A: I am sorry that it has taken me so long to respond, but your question required a great deal of careful thought. I decided that the best way to answer is to begin with a general look at sexuality in Judaism.
Unlike within certain forms of Christianity, in Judaism, human sexuality is an unequivocally positive expression of love. In early Catholicism, marriage without sex was desirable; the people with the highest religious commitment - Priests and Nuns - still may not marry. The theoretical underpinning of this attitude towards sexuality is that marriage is a concession to the evil sex drive.
Within Judaism, however, the sex drive is both good and bad. It is essentially a neutral impulse which can be used for good or for evil. But the sex drive is only one aspect of ourselves as people. For adolescents, whose sex drives are awakening for the first time, it may seem like it is the most important aspect of themselves. But mature human beings should see themselves as whole, integrated people. Sex is important, but should only be one way of establishing a relationship with another person. A relationship based entirely on sex, or an expectation of sex, is one in which one or both partners see each other as tools, rather than as full human beings, created in the image of God.

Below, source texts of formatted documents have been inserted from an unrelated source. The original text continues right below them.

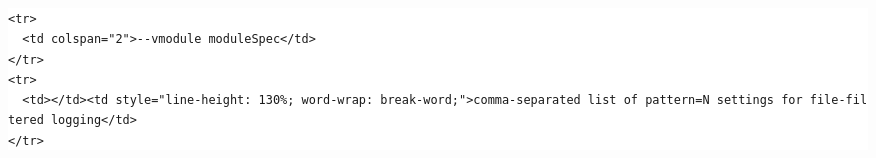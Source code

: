     <tr>
      <td colspan="2">--vmodule moduleSpec</td>
    </tr>
    <tr>
      <td></td><td style="line-height: 130%; word-wrap: break-word;">comma-separated list of pattern=N settings for file-filtered logging</td>
    </tr>

  </tbody>
</table>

Our sexual activity should flow from our values, shaped by our Jewish heritage. The sexual act is the most intimate physical expression of love, and demands a relationship with a similarly deep, intimate level of commitment. The marital relationship is the only one with such total commitment. In a non-marital relationship, no matter how committed the partners may be to one another, the fact that they have not chosen to formalize the relationship before God and their Jewish community is indicative of the less than total commitment that they have for one another.

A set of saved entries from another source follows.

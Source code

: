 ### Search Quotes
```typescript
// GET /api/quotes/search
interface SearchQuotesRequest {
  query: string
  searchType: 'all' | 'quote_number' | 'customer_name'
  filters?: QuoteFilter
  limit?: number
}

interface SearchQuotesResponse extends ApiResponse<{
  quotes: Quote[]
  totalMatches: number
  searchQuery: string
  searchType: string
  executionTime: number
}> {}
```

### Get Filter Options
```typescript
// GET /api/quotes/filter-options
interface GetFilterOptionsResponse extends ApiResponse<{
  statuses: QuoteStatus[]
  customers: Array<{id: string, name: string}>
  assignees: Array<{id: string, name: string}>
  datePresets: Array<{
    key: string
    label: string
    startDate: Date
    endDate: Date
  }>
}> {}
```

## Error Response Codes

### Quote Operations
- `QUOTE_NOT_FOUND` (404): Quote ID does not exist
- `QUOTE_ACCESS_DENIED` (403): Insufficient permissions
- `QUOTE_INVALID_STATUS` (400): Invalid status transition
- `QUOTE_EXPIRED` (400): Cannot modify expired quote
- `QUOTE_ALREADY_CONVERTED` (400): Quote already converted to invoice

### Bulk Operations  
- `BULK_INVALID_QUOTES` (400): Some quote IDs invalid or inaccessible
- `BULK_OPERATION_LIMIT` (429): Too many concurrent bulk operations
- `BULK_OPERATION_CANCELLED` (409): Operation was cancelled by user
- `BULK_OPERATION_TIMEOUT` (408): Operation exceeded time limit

Sexuality takes place in an atmosphere of love, commitment, and honesty. A marital relationship, even though in a bad marriage these three components may not always be present, provides the strongest basis for providing such an atmosphere. The marital relationship is also the best setting for the two-fold purpose of sexuality - companionship and procreation.
Prostitution, therefore, is not an acceptable form of sexuality. It lacks any kind of commitment; it treats sex as a comodity, rather than as a deep expression of love; and the prostitute her (him) self is nothing but a tool for sexual activity, rather than a complete human being.

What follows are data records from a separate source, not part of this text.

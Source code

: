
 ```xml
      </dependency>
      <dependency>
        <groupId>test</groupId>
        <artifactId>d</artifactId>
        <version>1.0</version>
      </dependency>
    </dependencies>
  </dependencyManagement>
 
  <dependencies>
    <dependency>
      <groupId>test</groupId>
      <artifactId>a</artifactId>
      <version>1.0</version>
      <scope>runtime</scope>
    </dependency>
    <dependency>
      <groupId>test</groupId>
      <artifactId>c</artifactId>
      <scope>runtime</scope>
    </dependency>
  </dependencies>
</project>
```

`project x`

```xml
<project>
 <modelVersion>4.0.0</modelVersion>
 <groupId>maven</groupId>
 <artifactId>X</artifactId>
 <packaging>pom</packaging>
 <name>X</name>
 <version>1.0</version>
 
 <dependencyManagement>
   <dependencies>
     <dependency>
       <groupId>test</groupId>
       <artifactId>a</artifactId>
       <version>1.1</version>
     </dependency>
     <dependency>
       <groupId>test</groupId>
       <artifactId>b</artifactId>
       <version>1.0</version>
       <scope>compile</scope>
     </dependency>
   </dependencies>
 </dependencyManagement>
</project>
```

Two final arguments: No method of birth control, short of complete sterilization, is 100% effective. Although Judaism does permit abortion under a wide variety of circumstances involving the physical and/or emotional health of the mother, abortion purely as a means of birth control is absolutely forbidden by Halacha - completely immoral. No one should engage in sexual relations unless they are willing to stay together and raise a child. In addition, it is a mitzvah to protect our bodies from illness and disease, and the risk of contracting sexually transmitted diseases from prostitutes is extremely high.
One who has used a prostitute repents by resolving never to do it again, and then God will forgive the sin.